◆ EXERCISE INSTRUCTIONS
Sort through the data and copy the lines holding the word "inequalities".

━━ TASK INPUT ━━

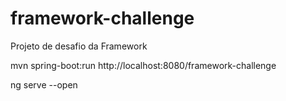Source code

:# framework-challenge
Projeto de desafio da Framework

mvn spring-boot:run
http://localhost:8080/framework-challenge

ng serve --open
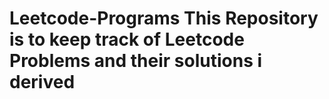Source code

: # Leetcode-Programs This Repository is to keep track of Leetcode Problems and their solutions i derived
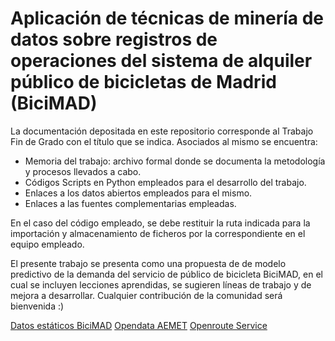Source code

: # Aplicación de técnicas de minería de datos sobre registros de operaciones del sistema de alquiler público de bicicletas de Madrid (BiciMAD)
La documentación depositada en este repositorio corresponde al Trabajo Fin de Grado con el título que se indica. Asociados al mismo se encuentra:
  - Memoria del trabajo: archivo formal donde se documenta la metodología y procesos llevados a cabo.
  - Códigos Scripts en Python empleados para el desarrollo del trabajo.
  - Enlaces a los datos abiertos empleados para el mismo.
  - Enlaces a las fuentes complementarias empleadas.
  
  En el caso del código empleado, se debe restituir la ruta indicada para la importación y almacenamiento de ficheros por la correspondiente en el equipo empleado.
  
  El presente trabajo se presenta como una propuesta de de modelo predictivo de la demanda del servicio de público de bicicleta BiciMAD, en el cual se incluyen lecciones aprendidas, se sugieren líneas de trabajo y de mejora a desarrollar. Cualquier contribución de la comunidad será bienvenida :)


[Datos estáticos BiciMAD](https://opendata.emtmadrid.es/Datos-estaticos/Datos-generales-(1))
[Opendata AEMET](https://opendata.aemet.es/centrodedescargas/inicio)
[Openroute Service](https://openrouteservice.org/)
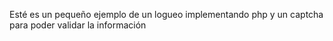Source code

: Esté es un pequeño ejemplo de un logueo implementando php y un captcha para poder validar la información
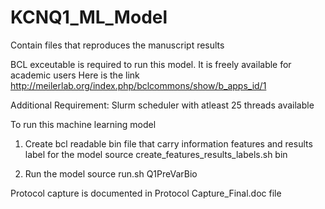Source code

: # KCNQ1_ML_Model
Contain files that reproduces the manuscript results

BCL exceutable is required to run this model. It is freely available for academic users
Here is the link http://meilerlab.org/index.php/bclcommons/show/b_apps_id/1

Additional Requirement: 
Slurm scheduler with atleast 25 threads available

To run this machine learning model

1) Create bcl readable bin file that carry information features and results label for the model
	source create_features_results_labels.sh bin
  
2) Run the model
	source run.sh Q1PreVarBio

Protocol capture is documented in Protocol Capture_Final.doc file
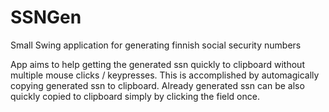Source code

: # SSNGen
Small Swing application for generating finnish social security numbers

App aims to help getting the generated ssn quickly to clipboard without multiple mouse clicks / keypresses. This is accomplished by automagically copying generated ssn to clipboard. Already generated ssn can be also quickly copied to clipboard simply by clicking the field once.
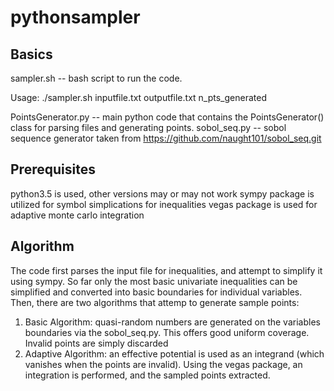 # pythonsampler
## Basics
sampler.sh -- bash script to run the code.

Usage: ./sampler.sh inputfile.txt outputfile.txt n_pts_generated

PointsGenerator.py -- main python code that contains the PointsGenerator() class for parsing files and generating points.
sobol_seq.py -- sobol sequence generator taken from https://github.com/naught101/sobol_seq.git

## Prerequisites
python3.5 is used, other versions may or may not work
sympy package is utilized for symbol simplications for inequalities
vegas package is used for adaptive monte carlo integration

## Algorithm
The code first parses the input file for inequalities, and attempt to simplify it using sympy. So far only the most basic univariate inequalities can be simplified and converted into basic boundaries for individual variables. Then, there are two algorithms that attemp to generate sample points:

1. Basic Algorithm: quasi-random numbers are generated on the variables boundaries via the sobol_seq.py. This offers good uniform coverage. Invalid points are simply discarded
2. Adaptive Algorithm: an effective potential is used as an integrand (which vanishes when the points are invalid). Using the vegas package, an integration is performed, and the sampled points extracted.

━━━

◆ EXERCISE RESPONSE
sympy package is utilized for symbol simplications for inequalities
The code first parses the input file for inequalities, and attempt to simplify it using sympy. So far only the most basic univariate inequalities can be simplified and converted into basic boundaries for individual variables. Then, there are two algorithms that attemp to generate sample points:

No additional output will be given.